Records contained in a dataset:
=-=-=-=-=

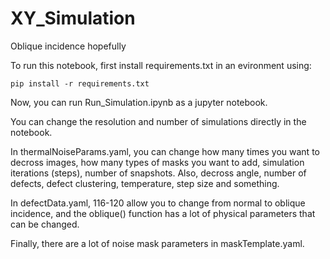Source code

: # XY_Simulation

Oblique incidence hopefully

To run this notebook, first install requirements.txt in an evironment using:

```
pip install -r requirements.txt
```

Now, you can run Run_Simulation.ipynb as a jupyter notebook.

You can change the resolution and number of simulations directly in the notebook.

In thermalNoiseParams.yaml, you can change how many times you want to decross images, how many types of masks you want to add, simulation iterations (steps), number of snapshots. Also, decross angle, number of defects, defect clustering, temperature, step size and something.

In defectData.yaml, 116-120 allow you to change from normal to oblique incidence, and the oblique() function has a lot of physical parameters that can be changed.

Finally, there are a lot of noise mask parameters in maskTemplate.yaml.
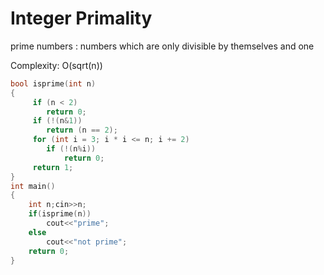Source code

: # Integer Primality

prime numbers : numbers which are only divisible by themselves and one

Complexity: O(sqrt(n))
```cpp
bool isprime(int n)
{
     if (n < 2)
        return 0;
     if (!(n&1))
        return (n == 2);
     for (int i = 3; i * i <= n; i += 2)
        if (!(n%i))
            return 0;
     return 1;
}
int main()
{
    int n;cin>>n;
    if(isprime(n))
        cout<<"prime";
    else 
        cout<<"not prime";
    return 0;
}
```
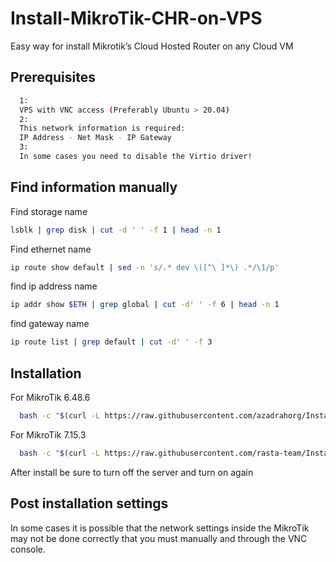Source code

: # Install-MikroTik-CHR-on-VPS
Easy way for install Mikrotik’s Cloud Hosted Router on any Cloud VM

## Prerequisites

```bash
  1:
  VPS with VNC access (Preferably Ubuntu > 20.04)
  2:
  This network information is required:
  IP Address - Net Mask - IP Gateway
  3:
  In some cases you need to disable the Virtio driver!
```

## Find information manually
Find storage name
```bash
lsblk | grep disk | cut -d ' ' -f 1 | head -n 1
```
Find ethernet name
```bash
ip route show default | sed -n 's/.* dev \([^\ ]*\) .*/\1/p'
```
find ip address name
```bash
ip addr show $ETH | grep global | cut -d' ' -f 6 | head -n 1
```
find gateway name
```bash
ip route list | grep default | cut -d' ' -f 3
```
## Installation

For MikroTik 6.48.6

```bash
  bash -c "$(curl -L https://raw.githubusercontent.com/azadrahorg/Install-MikroTik-CHR-on-VPS/main/mik-6486.sh)"
```

For MikroTik 7.15.3

```bash
  bash -c "$(curl -L https://raw.githubusercontent.com/rasta-team/Install-MikroTik-CHR-on-VPS/main/mik78.sh)"
```

After install be sure to turn off the server and turn on again
## Post installation settings

In some cases it is possible that the network settings inside the MikroTik may not be done correctly that you must manually and through the VNC console.
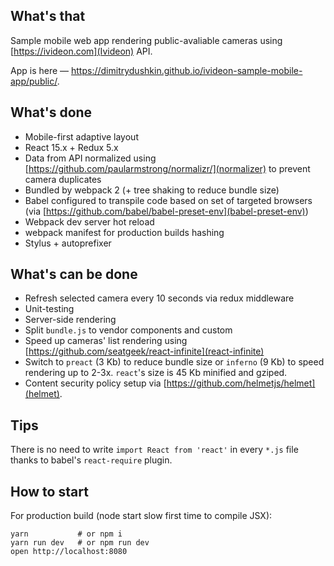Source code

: ## What's that
Sample mobile web app rendering public-avaliable cameras using [https://ivideon.com](Ivideon) API.

App is here — https://dimitrydushkin.github.io/ivideon-sample-mobile-app/public/.

## What's done
 * Mobile-first adaptive layout
 * React 15.x + Redux 5.x
 * Data from API normalized using [https://github.com/paularmstrong/normalizr/](normalizer) to prevent camera duplicates
 * Bundled by webpack 2 (+ tree shaking to reduce bundle size)
 * Babel configured to transpile code based on set of targeted browsers (via [https://github.com/babel/babel-preset-env](babel-preset-env))
 * Webpack dev server hot reload
 * webpack manifest for production builds hashing
 * Stylus + autoprefixer
 
## What's can be done
 * Refresh selected camera every 10 seconds via redux middleware
 * Unit-testing
 * Server-side rendering
 * Split `bundle.js` to vendor components and custom
 * Speed up cameras' list rendering using [https://github.com/seatgeek/react-infinite](react-infinite)
 * Switch to `preact` (3 Kb) to reduce bundle size or `inferno` (9 Kb) to speed rendering up to 2-3x. `react`'s size is 45 Kb minified and gziped.
 * Content security policy setup via [https://github.com/helmetjs/helmet](helmet).


## Tips
There is no need to write `import React from 'react'` in every `*.js` file thanks to babel's `react-require` plugin.

## How to start
For production build (node start slow first time to compile JSX):
```
yarn           # or npm i
yarn run dev   # or npm run dev
open http://localhost:8080
```
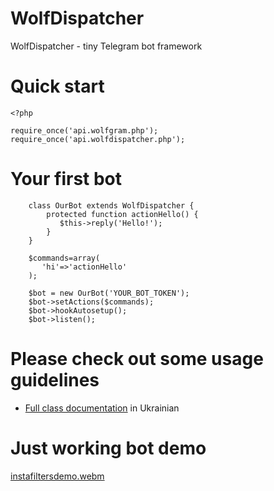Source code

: # WolfDispatcher
WolfDispatcher - tiny Telegram bot framework


# Quick start

```
<?php

require_once('api.wolfgram.php');
require_once('api.wolfdispatcher.php');

```

# Your first bot

```
    class OurBot extends WolfDispatcher {
        protected function actionHello() {
           $this->reply('Hello!');
        }
    }

    $commands=array(
       'hi'=>'actionHello'
    );

    $bot = new OurBot('YOUR_BOT_TOKEN');
    $bot->setActions($commands);
    $bot->hookAutosetup();
    $bot->listen();

```


# Please check out some usage guidelines

  * [Full class documentation](http://wiki.ubilling.net.ua/doku.php?id=wolfdispatcher) in Ukrainian

# Just working bot demo

[instafiltersdemo.webm](https://user-images.githubusercontent.com/1496954/184504316-59350e09-b1df-4699-b7b6-6e0d370794d8.webm)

=-=-=-=-=

TASK DESCRIPTION:
Repeat the entries word for word and skip the pictures.

WRITTEN REPLY:
Source code

: # XY_Simulation

Oblique incidence hopefully

To run this notebook, first install requirements.txt in an evironment using:

```
pip install -r requirements.txt
```

Now, you can run Run_Simulation.ipynb as a jupyter notebook.

You can change the resolution and number of simulations directly in the notebook.

In thermalNoiseParams.yaml, you can change how many times you want to decross images, how many types of masks you want to add, simulation iterations (steps), number of snapshots. Also, decross angle, number of defects, defect clustering, temperature, step size and something.

In defectData.yaml, 116-120 allow you to change from normal to oblique incidence, and the oblique() function has a lot of physical parameters that can be changed.

Finally, there are a lot of noise mask parameters in maskTemplate.yaml.
Source code

: # Integer Primality

prime numbers : numbers which are only divisible by themselves and one

Complexity: O(sqrt(n))
```cpp
bool isprime(int n)
{
     if (n < 2)
        return 0;
     if (!(n&1))
        return (n == 2);
     for (int i = 3; i * i <= n; i += 2)
        if (!(n%i))
            return 0;
     return 1;
}
int main()
{
    int n;cin>>n;
    if(isprime(n))
        cout<<"prime";
    else 
        cout<<"not prime";
    return 0;
}
```
Source code

: # Install-MikroTik-CHR-on-VPS
Easy way for install Mikrotik’s Cloud Hosted Router on any Cloud VM

## Prerequisites

```bash
  1:
  VPS with VNC access (Preferably Ubuntu > 20.04)
  2:
  This network information is required:
  IP Address - Net Mask - IP Gateway
  3:
  In some cases you need to disable the Virtio driver!
```

## Find information manually
Find storage name
```bash
lsblk | grep disk | cut -d ' ' -f 1 | head -n 1
```
Find ethernet name
```bash
ip route show default | sed -n 's/.* dev \([^\ ]*\) .*/\1/p'
```
find ip address name
```bash
ip addr show $ETH | grep global | cut -d' ' -f 6 | head -n 1
```
find gateway name
```bash
ip route list | grep default | cut -d' ' -f 3
```
## Installation

For MikroTik 6.48.6

```bash
  bash -c "$(curl -L https://raw.githubusercontent.com/azadrahorg/Install-MikroTik-CHR-on-VPS/main/mik-6486.sh)"
```

For MikroTik 7.15.3

```bash
  bash -c "$(curl -L https://raw.githubusercontent.com/rasta-team/Install-MikroTik-CHR-on-VPS/main/mik78.sh)"
```

After install be sure to turn off the server and turn on again
## Post installation settings

In some cases it is possible that the network settings inside the MikroTik may not be done correctly that you must manually and through the VNC console.
Source code

: ## What's that
Sample mobile web app rendering public-avaliable cameras using [https://ivideon.com](Ivideon) API.

App is here — https://dimitrydushkin.github.io/ivideon-sample-mobile-app/public/.

## What's done
 * Mobile-first adaptive layout
 * React 15.x + Redux 5.x
 * Data from API normalized using [https://github.com/paularmstrong/normalizr/](normalizer) to prevent camera duplicates
 * Bundled by webpack 2 (+ tree shaking to reduce bundle size)
 * Babel configured to transpile code based on set of targeted browsers (via [https://github.com/babel/babel-preset-env](babel-preset-env))
 * Webpack dev server hot reload
 * webpack manifest for production builds hashing
 * Stylus + autoprefixer
 
## What's can be done
 * Refresh selected camera every 10 seconds via redux middleware
 * Unit-testing
 * Server-side rendering
 * Split `bundle.js` to vendor components and custom
 * Speed up cameras' list rendering using [https://github.com/seatgeek/react-infinite](react-infinite)
 * Switch to `preact` (3 Kb) to reduce bundle size or `inferno` (9 Kb) to speed rendering up to 2-3x. `react`'s size is 45 Kb minified and gziped.
 * Content security policy setup via [https://github.com/helmetjs/helmet](helmet).


## Tips
There is no need to write `import React from 'react'` in every `*.js` file thanks to babel's `react-require` plugin.

## How to start
For production build (node start slow first time to compile JSX):
```
yarn           # or npm i
yarn run dev   # or npm run dev
open http://localhost:8080
```
Source code

: # WolfDispatcher
WolfDispatcher - tiny Telegram bot framework


# Quick start

```
<?php

require_once('api.wolfgram.php');
require_once('api.wolfdispatcher.php');

```

# Your first bot

```
    class OurBot extends WolfDispatcher {
        protected function actionHello() {
           $this->reply('Hello!');
        }
    }

    $commands=array(
       'hi'=>'actionHello'
    );

    $bot = new OurBot('YOUR_BOT_TOKEN');
    $bot->setActions($commands);
    $bot->hookAutosetup();
    $bot->listen();

```


# Please check out some usage guidelines

  * [Full class documentation](http://wiki.ubilling.net.ua/doku.php?id=wolfdispatcher) in Ukrainian

# Just working bot demo

[instafiltersdemo.webm](https://user-images.githubusercontent.com/1496954/184504316-59350e09-b1df-4699-b7b6-6e0d370794d8.webm)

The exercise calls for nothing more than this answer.